WORK REQUIRED:
Please state how many lines of the records below contain the word "when". Give the number and nothing else.

SUPPLIED MATERIAL:
# # # #
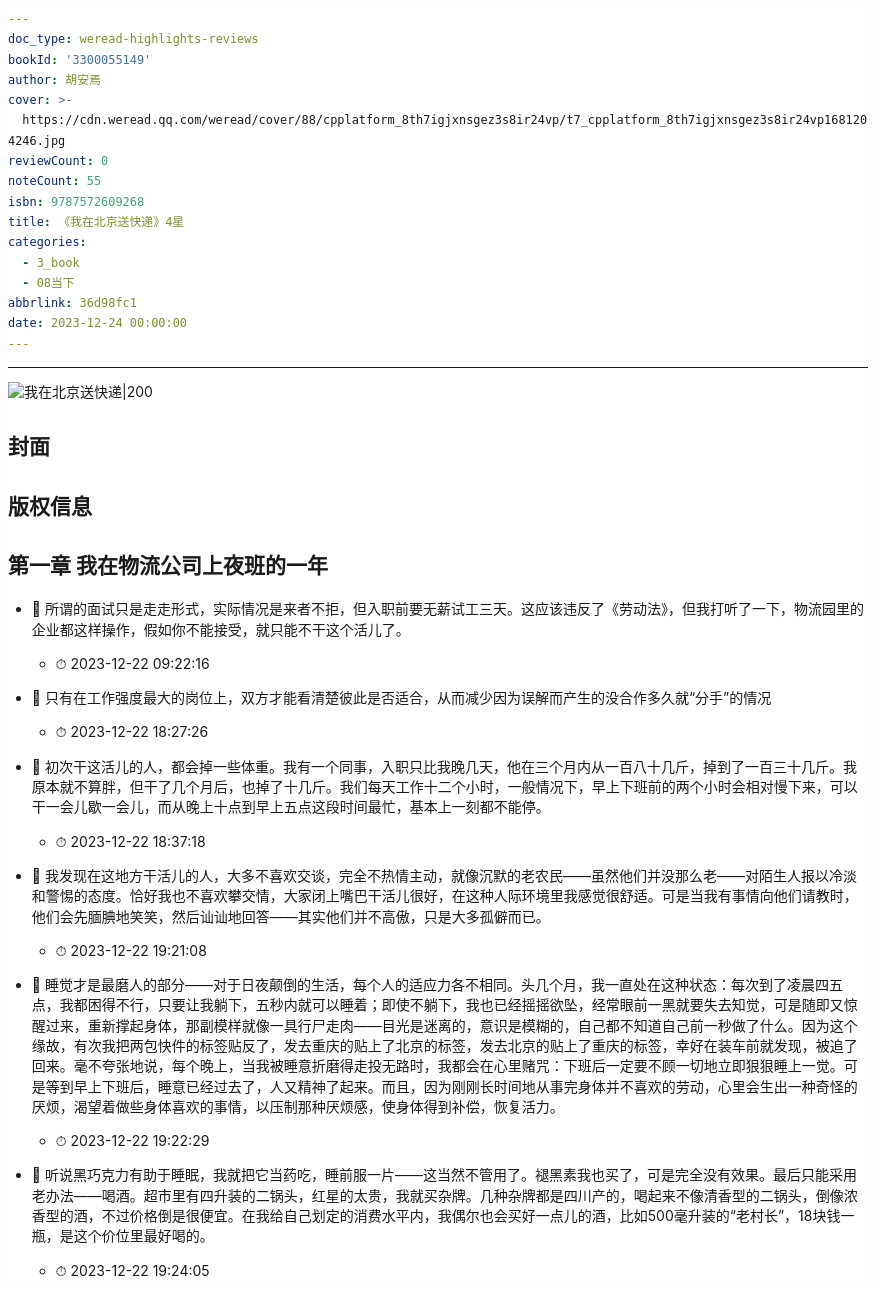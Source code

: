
 ```yaml
---
doc_type: weread-highlights-reviews
bookId: '3300055149'
author: 胡安焉
cover: >-
  https://cdn.weread.qq.com/weread/cover/88/cpplatform_8th7igjxnsgez3s8ir24vp/t7_cpplatform_8th7igjxnsgez3s8ir24vp1681204246.jpg
reviewCount: 0
noteCount: 55
isbn: 9787572609268
title: 《我在北京送快递》4星
categories:
  - 3_book
  - 08当下
abbrlink: 36d98fc1
date: 2023-12-24 00:00:00
---
```


---

![ 我在北京送快递|200](https://cdn.weread.qq.com/weread/cover/88/cpplatform_8th7igjxnsgez3s8ir24vp/t7_cpplatform_8th7igjxnsgez3s8ir24vp1681204246.jpg)


## 封面

## 版权信息

## 第一章 我在物流公司上夜班的一年


- 📌 所谓的面试只是走走形式，实际情况是来者不拒，但入职前要无薪试工三天。这应该违反了《劳动法》，但我打听了一下，物流园里的企业都这样操作，假如你不能接受，就只能不干这个活儿了。 
    - ⏱ 2023-12-22 09:22:16 

- 📌 只有在工作强度最大的岗位上，双方才能看清楚彼此是否适合，从而减少因为误解而产生的没合作多久就“分手”的情况 
    - ⏱ 2023-12-22 18:27:26 

- 📌 初次干这活儿的人，都会掉一些体重。我有一个同事，入职只比我晚几天，他在三个月内从一百八十几斤，掉到了一百三十几斤。我原本就不算胖，但干了几个月后，也掉了十几斤。我们每天工作十二个小时，一般情况下，早上下班前的两个小时会相对慢下来，可以干一会儿歇一会儿，而从晚上十点到早上五点这段时间最忙，基本上一刻都不能停。 
    - ⏱ 2023-12-22 18:37:18 

- 📌 我发现在这地方干活儿的人，大多不喜欢交谈，完全不热情主动，就像沉默的老农民——虽然他们并没那么老——对陌生人报以冷淡和警惕的态度。恰好我也不喜欢攀交情，大家闭上嘴巴干活儿很好，在这种人际环境里我感觉很舒适。可是当我有事情向他们请教时，他们会先腼腆地笑笑，然后讪讪地回答——其实他们并不高傲，只是大多孤僻而已。 
    - ⏱ 2023-12-22 19:21:08 

- 📌 睡觉才是最磨人的部分——对于日夜颠倒的生活，每个人的适应力各不相同。头几个月，我一直处在这种状态：每次到了凌晨四五点，我都困得不行，只要让我躺下，五秒内就可以睡着；即使不躺下，我也已经摇摇欲坠，经常眼前一黑就要失去知觉，可是随即又惊醒过来，重新撑起身体，那副模样就像一具行尸走肉——目光是迷离的，意识是模糊的，自己都不知道自己前一秒做了什么。因为这个缘故，有次我把两包快件的标签贴反了，发去重庆的贴上了北京的标签，发去北京的贴上了重庆的标签，幸好在装车前就发现，被追了回来。毫不夸张地说，每个晚上，当我被睡意折磨得走投无路时，我都会在心里赌咒：下班后一定要不顾一切地立即狠狠睡上一觉。可是等到早上下班后，睡意已经过去了，人又精神了起来。而且，因为刚刚长时间地从事完身体并不喜欢的劳动，心里会生出一种奇怪的厌烦，渴望着做些身体喜欢的事情，以压制那种厌烦感，使身体得到补偿，恢复活力。 
    - ⏱ 2023-12-22 19:22:29 

- 📌 听说黑巧克力有助于睡眠，我就把它当药吃，睡前服一片——这当然不管用了。褪黑素我也买了，可是完全没有效果。最后只能采用老办法——喝酒。超市里有四升装的二锅头，红星的太贵，我就买杂牌。几种杂牌都是四川产的，喝起来不像清香型的二锅头，倒像浓香型的酒，不过价格倒是很便宜。在我给自己划定的消费水平内，我偶尔也会买好一点儿的酒，比如500毫升装的“老村长”，18块钱一瓶，是这个价位里最好喝的。 
    - ⏱ 2023-12-22 19:24:05 
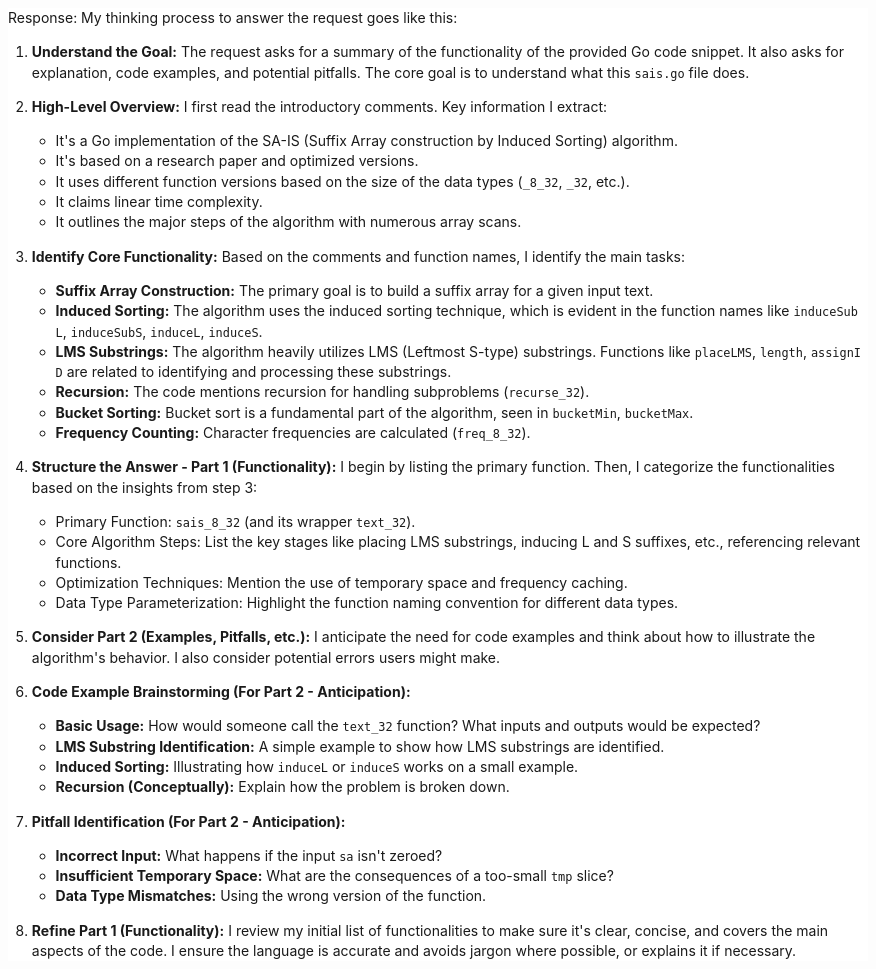 Response:
My thinking process to answer the request goes like this:

1. **Understand the Goal:** The request asks for a summary of the functionality of the provided Go code snippet. It also asks for explanation, code examples, and potential pitfalls. The core goal is to understand what this `sais.go` file does.

2. **High-Level Overview:** I first read the introductory comments. Key information I extract:
    * It's a Go implementation of the SA-IS (Suffix Array construction by Induced Sorting) algorithm.
    * It's based on a research paper and optimized versions.
    * It uses different function versions based on the size of the data types (`_8_32`, `_32`, etc.).
    * It claims linear time complexity.
    * It outlines the major steps of the algorithm with numerous array scans.

3. **Identify Core Functionality:** Based on the comments and function names, I identify the main tasks:
    * **Suffix Array Construction:**  The primary goal is to build a suffix array for a given input text.
    * **Induced Sorting:**  The algorithm uses the induced sorting technique, which is evident in the function names like `induceSubL`, `induceSubS`, `induceL`, `induceS`.
    * **LMS Substrings:** The algorithm heavily utilizes LMS (Leftmost S-type) substrings. Functions like `placeLMS`, `length`, `assignID` are related to identifying and processing these substrings.
    * **Recursion:**  The code mentions recursion for handling subproblems (`recurse_32`).
    * **Bucket Sorting:**  Bucket sort is a fundamental part of the algorithm, seen in `bucketMin`, `bucketMax`.
    * **Frequency Counting:**  Character frequencies are calculated (`freq_8_32`).

4. **Structure the Answer - Part 1 (Functionality):**  I begin by listing the primary function. Then, I categorize the functionalities based on the insights from step 3:
    * Primary Function: `sais_8_32` (and its wrapper `text_32`).
    * Core Algorithm Steps:  List the key stages like placing LMS substrings, inducing L and S suffixes, etc., referencing relevant functions.
    * Optimization Techniques:  Mention the use of temporary space and frequency caching.
    * Data Type Parameterization:  Highlight the function naming convention for different data types.

5. **Consider Part 2 (Examples, Pitfalls, etc.):** I anticipate the need for code examples and think about how to illustrate the algorithm's behavior. I also consider potential errors users might make.

6. **Code Example Brainstorming (For Part 2 - Anticipation):**
    * **Basic Usage:** How would someone call the `text_32` function? What inputs and outputs would be expected?
    * **LMS Substring Identification:**  A simple example to show how LMS substrings are identified.
    * **Induced Sorting:** Illustrating how `induceL` or `induceS` works on a small example.
    * **Recursion (Conceptually):** Explain how the problem is broken down.

7. **Pitfall Identification (For Part 2 - Anticipation):**
    * **Incorrect Input:** What happens if the input `sa` isn't zeroed?
    * **Insufficient Temporary Space:** What are the consequences of a too-small `tmp` slice?
    * **Data Type Mismatches:**  Using the wrong version of the function.

8. **Refine Part 1 (Functionality):** I review my initial list of functionalities to make sure it's clear, concise, and covers the main aspects of the code. I ensure the language is accurate and avoids jargon where possible, or explains it if necessary.

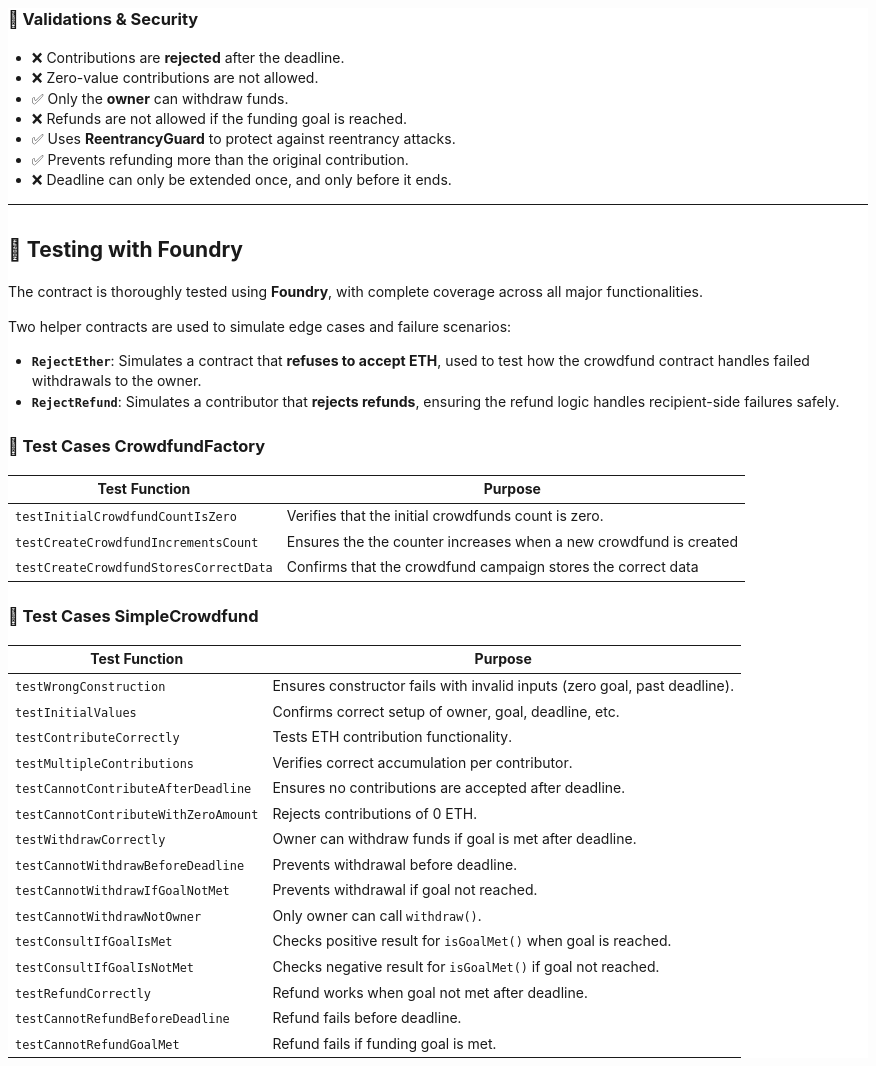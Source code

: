 
### 🔐 Validations & Security

- ❌ Contributions are **rejected** after the deadline.
- ❌ Zero-value contributions are not allowed.
- ✅ Only the **owner** can withdraw funds.
- ❌ Refunds are not allowed if the funding goal is reached.
- ✅ Uses **ReentrancyGuard** to protect against reentrancy attacks.
- ✅ Prevents refunding more than the original contribution.
- ❌ Deadline can only be extended once, and only before it ends.

---

## 🧪 Testing with Foundry

The contract is thoroughly tested using **Foundry**, with complete coverage across all major functionalities.

Two helper contracts are used to simulate edge cases and failure scenarios:

- **`RejectEther`**: Simulates a contract that **refuses to accept ETH**, used to test how the crowdfund contract handles failed withdrawals to the owner.
- **`RejectRefund`**: Simulates a contributor that **rejects refunds**, ensuring the refund logic handles recipient-side failures safely.

### 🧪 Test Cases CrowdfundFactory

| Test Function                            | Purpose                                                                 |
|------------------------------------------|-------------------------------------------------------------------------|
| `testInitialCrowdfundCountIsZero`       | Verifies that the initial crowdfunds count is zero.|
| `testCreateCrowdfundIncrementsCount`    | Ensures the the counter increases when a new crowdfund is created |
| `testCreateCrowdfundStoresCorrectData`  | Confirms that the crowdfund campaign stores the correct data |

### 🧪 Test Cases SimpleCrowdfund

| Test Function                            | Purpose                                                                 |
|------------------------------------------|-------------------------------------------------------------------------|
| `testWrongConstruction`                  | Ensures constructor fails with invalid inputs (zero goal, past deadline). |
| `testInitialValues`                      | Confirms correct setup of owner, goal, deadline, etc.                   |
| `testContributeCorrectly`                | Tests ETH contribution functionality.                                  |
| `testMultipleContributions`              | Verifies correct accumulation per contributor.                         |
| `testCannotContributeAfterDeadline`      | Ensures no contributions are accepted after deadline.                  |
| `testCannotContributeWithZeroAmount`     | Rejects contributions of 0 ETH.                                        |
| `testWithdrawCorrectly`                  | Owner can withdraw funds if goal is met after deadline.                |
| `testCannotWithdrawBeforeDeadline`       | Prevents withdrawal before deadline.                                   |
| `testCannotWithdrawIfGoalNotMet`         | Prevents withdrawal if goal not reached.                               |
| `testCannotWithdrawNotOwner`             | Only owner can call `withdraw()`.                                      |
| `testConsultIfGoalIsMet`                 | Checks positive result for `isGoalMet()` when goal is reached.         |
| `testConsultIfGoalIsNotMet`              | Checks negative result for `isGoalMet()` if goal not reached.          |
| `testRefundCorrectly`                    | Refund works when goal not met after deadline.                         |
| `testCannotRefundBeforeDeadline`         | Refund fails before deadline.                                          |
| `testCannotRefundGoalMet`                | Refund fails if funding goal is met.                                   |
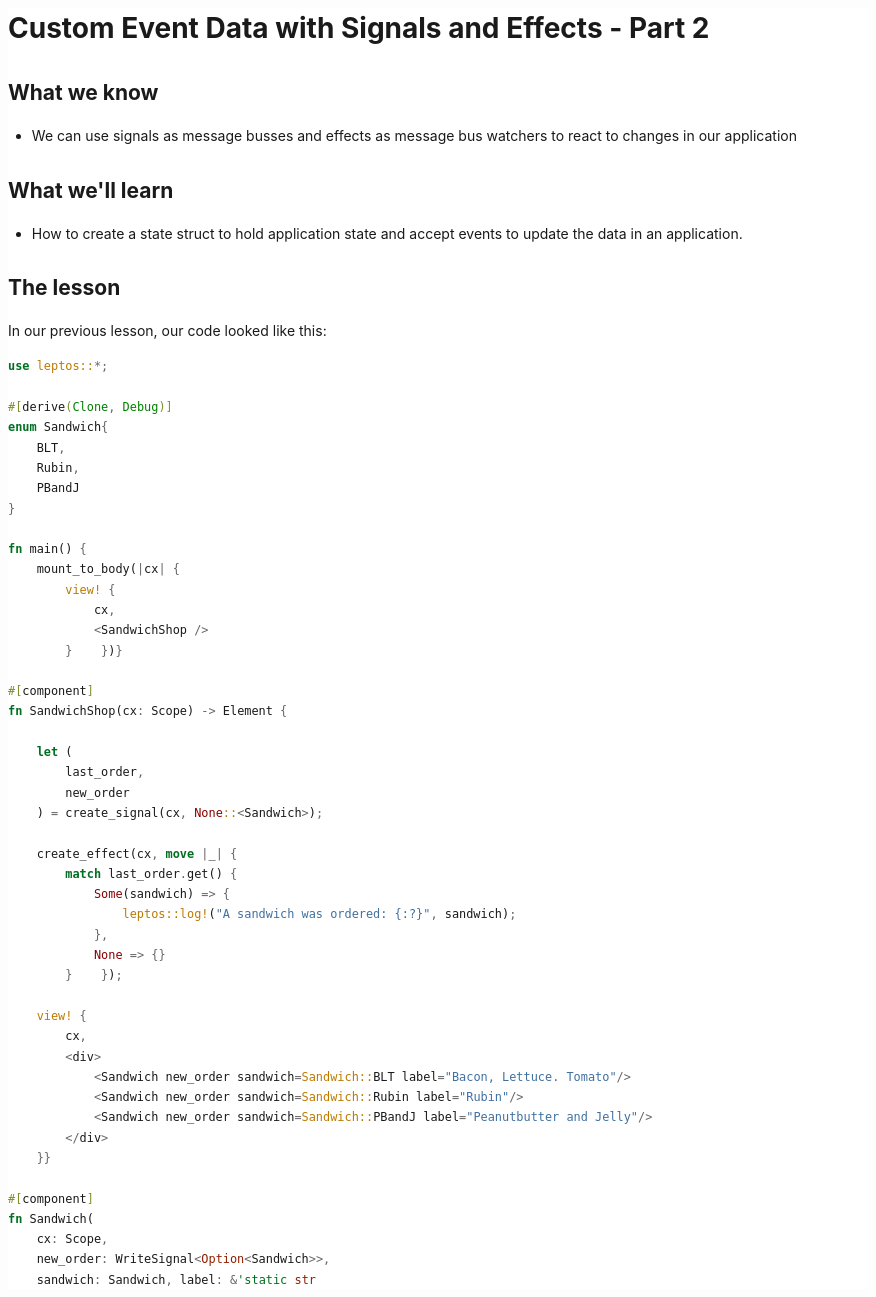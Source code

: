 # Custom Event Data with Signals and Effects - Part 2

## What we know
- We can use signals as message busses and effects as message bus watchers to react to changes in our application

## What we'll learn
- How to create a state struct to hold application state and accept events to update the data in an application.

## The lesson

In our previous lesson, our code looked like this:

```rust
use leptos::*;  
  
#[derive(Clone, Debug)]  
enum Sandwich{  
    BLT,  
    Rubin,  
    PBandJ  
}  
  
fn main() {  
    mount_to_body(|cx| {  
        view! {  
            cx,  
            <SandwichShop />  
        }    })}  
  
#[component]  
fn SandwichShop(cx: Scope) -> Element {  
  
    let (  
        last_order,  
        new_order  
    ) = create_signal(cx, None::<Sandwich>);  
  
    create_effect(cx, move |_| {  
        match last_order.get() {  
            Some(sandwich) => {  
                leptos::log!("A sandwich was ordered: {:?}", sandwich);  
            },  
            None => {}  
        }    });  
  
    view! {  
        cx,  
        <div>  
            <Sandwich new_order sandwich=Sandwich::BLT label="Bacon, Lettuce. Tomato"/>  
            <Sandwich new_order sandwich=Sandwich::Rubin label="Rubin"/>  
            <Sandwich new_order sandwich=Sandwich::PBandJ label="Peanutbutter and Jelly"/>  
        </div>  
    }}  
  
#[component]  
fn Sandwich(
	cx: Scope, 
	new_order: WriteSignal<Option<Sandwich>>, 
	sandwich: Sandwich, label: &'static str 
```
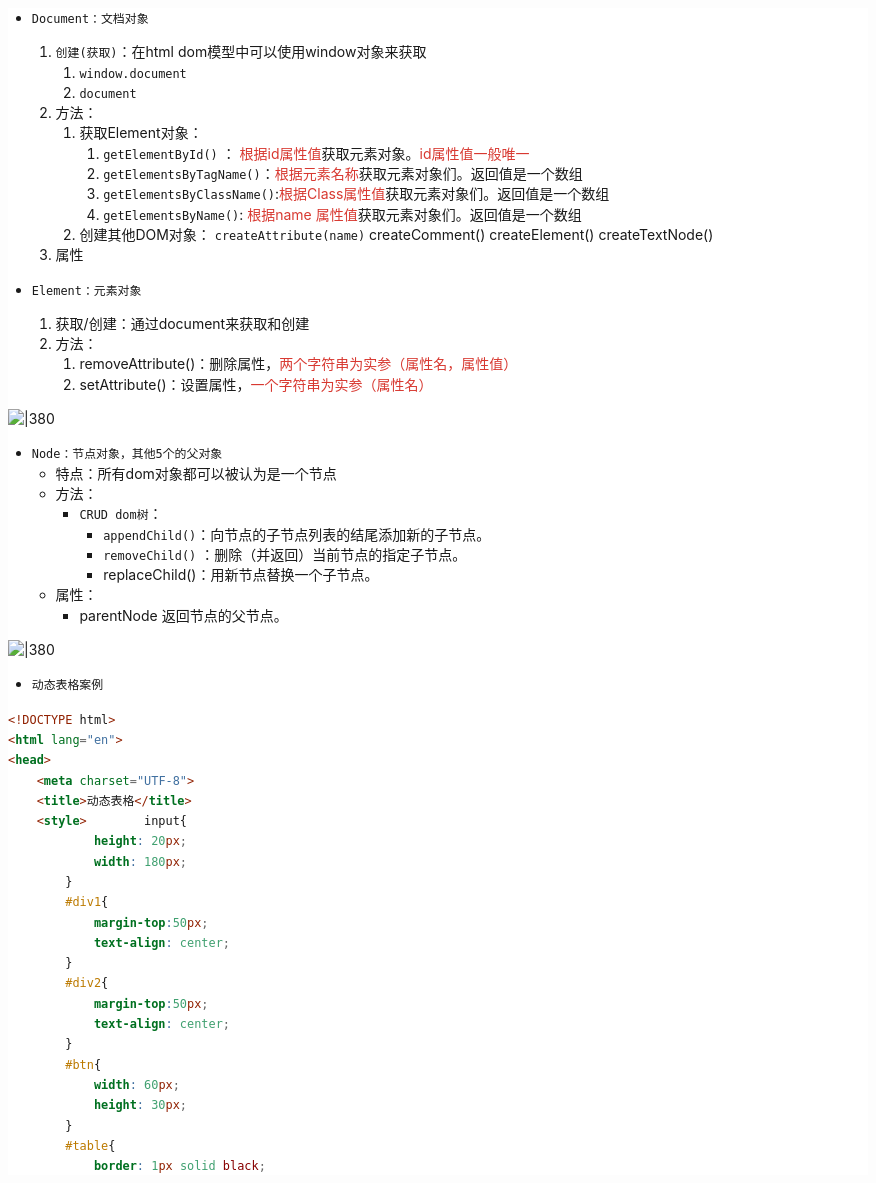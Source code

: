 * `Document：文档对象`
	1. `创建(获取)`：在html dom模型中可以使用window对象来获取
		1. `window.document`
		2. `document`
	2. 方法：
		1. 获取Element对象：
			1. `getElementById()`	： <font color="#d83931">根据id属性值</font>获取元素对象。<font color="#d83931">id属性值一般唯一</font>
			2. `getElementsByTagName()`：<font color="#d83931">根据元素名称</font>获取元素对象们。返回值是一个数组
			3. `getElementsByClassName()`:<font color="#d83931">根据Class属性值</font>获取元素对象们。返回值是一个数组
			4. `getElementsByName()`: <font color="#d83931">根据name 属性值</font>获取元素对象们。返回值是一个数组
		2. 创建其他DOM对象：
			`createAttribute(name)`
			createComment()
			createElement()
			createTextNode()
	3. 属性

* `Element：元素对象`
	1. 获取/创建：通过document来获取和创建
	2. 方法：
		1. removeAttribute()：删除属性，<font color="#d83931">两个字符串为实参（属性名，属性值）</font>
		2. setAttribute()：设置属性，<font color="#d83931">一个字符串为实参（属性名）</font>

![|380](https://my-obsidian-image.oss-cn-guangzhou.aliyuncs.com/2024/04/9e04b4ead7e7ab082d2ac61ce7564f9d.png)



* `Node：节点对象，其他5个的父对象`
	* 特点：所有dom对象都可以被认为是一个节点
	* 方法：
		* `CRUD dom树`：
			* `appendChild()`：向节点的子节点列表的结尾添加新的子节点。
			* `removeChild()`	：删除（并返回）当前节点的指定子节点。
			* replaceChild()：用新节点替换一个子节点。
	* 属性：
		* parentNode 返回节点的父节点。

![|380](https://my-obsidian-image.oss-cn-guangzhou.aliyuncs.com/2024/04/9e8ff09e636eed6d0582d698e1425bfe.png)



- `动态表格案例`
```html
<!DOCTYPE html>  
<html lang="en">  
<head>  
    <meta charset="UTF-8">  
    <title>动态表格</title>  
    <style>        input{  
            height: 20px;  
            width: 180px;  
        }  
        #div1{  
            margin-top:50px;  
            text-align: center;  
        }  
        #div2{  
            margin-top:50px;  
            text-align: center;  
        }  
        #btn{  
            width: 60px;  
            height: 30px;  
        }  
        #table{  
            border: 1px solid black;  
```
# # # #
RESPONSE AREA:
3